[Document images with source code]

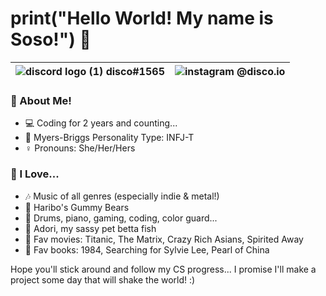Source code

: 
# **print("Hello World! My name is Soso!")** :wave: 


| ![discord logo (1)](https://user-images.githubusercontent.com/80224791/181578951-88f1920b-8d19-44bc-ba29-90346400b18a.png) disco#1565 | ![instagram](https://user-images.githubusercontent.com/80224791/181579545-c8ea1583-e8b5-4aec-8197-3dddb72ce599.png) @disco.io |
| -------------  | -------------  |

### :book: About Me!

- :computer: Coding for 2 years and counting...
- :brain: Myers-Briggs Personality Type: INFJ-T 
- :female_sign: Pronouns: She/Her/Hers

### :sparkling_heart: I Love...

- :notes: Music of all genres (especially indie & metal!)
- :lollipop: Haribo's Gummy Bears
- :drum: Drums, piano, gaming, coding, color guard...
- :flags: Adori, my sassy pet betta fish
- :popcorn: Fav movies: Titanic, The Matrix, Crazy Rich Asians, Spirited Away
- :book: Fav books: 1984, Searching for Sylvie Lee, Pearl of China


Hope you'll stick around and follow my CS progress... I promise I'll make a project some day that will shake the world! :)
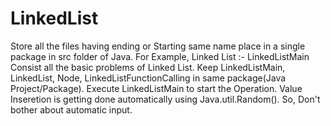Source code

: # LinkedList

Store all the files having ending or Starting same name place in a single package in src folder of Java.
For Example, 
Linked List :- LinkedListMain Consist all the basic problems of Linked List. Keep LinkedListMain, LinkedList, Node, LinkedListFunctionCalling in same package(Java Project/Package).
Execute LinkedListMain to start the Operation. Value Inseretion is getting done automatically using Java.util.Random().
So, Don't bother about automatic input.
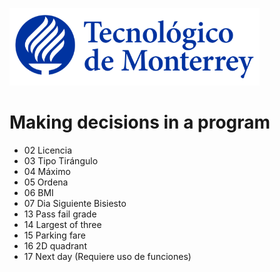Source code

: ![Tec de Monterrey](images/logotecmty.png)
# Making decisions in a program

- 02 Licencia
- 03 Tipo Tirángulo
- 04 Máximo
- 05 Ordena
- 06 BMI
- 07 Dia Siguiente Bisiesto
- 13 Pass fail grade
- 14 Largest of three
- 15 Parking fare
- 16 2D quadrant
- 17 Next day  (Requiere uso de funciones)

## WORK TO BE COMPLETED
Read the entries and select each line where the word "book" is found.

## TASK RESULT
### :book: About Me!
- :book: Fav books: 1984, Searching for Sylvie Lee, Pearl of China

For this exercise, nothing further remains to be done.